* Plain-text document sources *
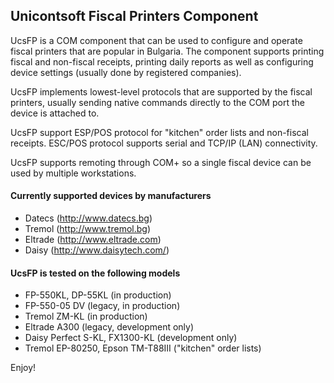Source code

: ## Unicontsoft Fiscal Printers Component

UcsFP is a COM component that can be used to configure and operate  fiscal printers that are popular in Bulgaria. The component supports printing fiscal and non-fiscal receipts, printing daily reports as well as configuring device settings (usually done by registered companies).

UcsFP implements lowest-level protocols that are supported by the fiscal printers, usually sending native commands directly to the COM port the device is attached to.

UcsFP support ESP/POS protocol for "kitchen" order lists and non-fiscal receipts. ESC/POS protocol supports serial and  TCP/IP (LAN) connectivity.

UcsFP supports remoting through COM+ so a single fiscal device can be used by multiple workstations.

#### Currently supported devices by manufacturers
 - Datecs (http://www.datecs.bg)
 - Tremol (http://www.tremol.bg)
 - Eltrade (http://www.eltrade.com)
 - Daisy (http://www.daisytech.com/)

#### UcsFP is tested on the following models
 - FP-550KL, DP-55KL (in production)
 - FP-550-05 DV (legacy, in production)
 - Tremol ZM-KL (in production)
 - Eltrade A300 (legacy, development only)
 - Daisy Perfect S-KL, FX1300-KL (development only)
 - Tremol EP-80250, Epson TM-T88III ("kitchen" order lists)
 
Enjoy!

* WHAT TO PRODUCE *
The span to give again runs from the line with "- FP-550-05 DV (legacy, in production)" through the last line of the records above; reproduce it exactly and nothing more.

* FINAL ANSWER *
 - FP-550-05 DV (legacy, in production)
 - Tremol ZM-KL (in production)
 - Eltrade A300 (legacy, development only)
 - Daisy Perfect S-KL, FX1300-KL (development only)
 - Tremol EP-80250, Epson TM-T88III ("kitchen" order lists)
 
Enjoy!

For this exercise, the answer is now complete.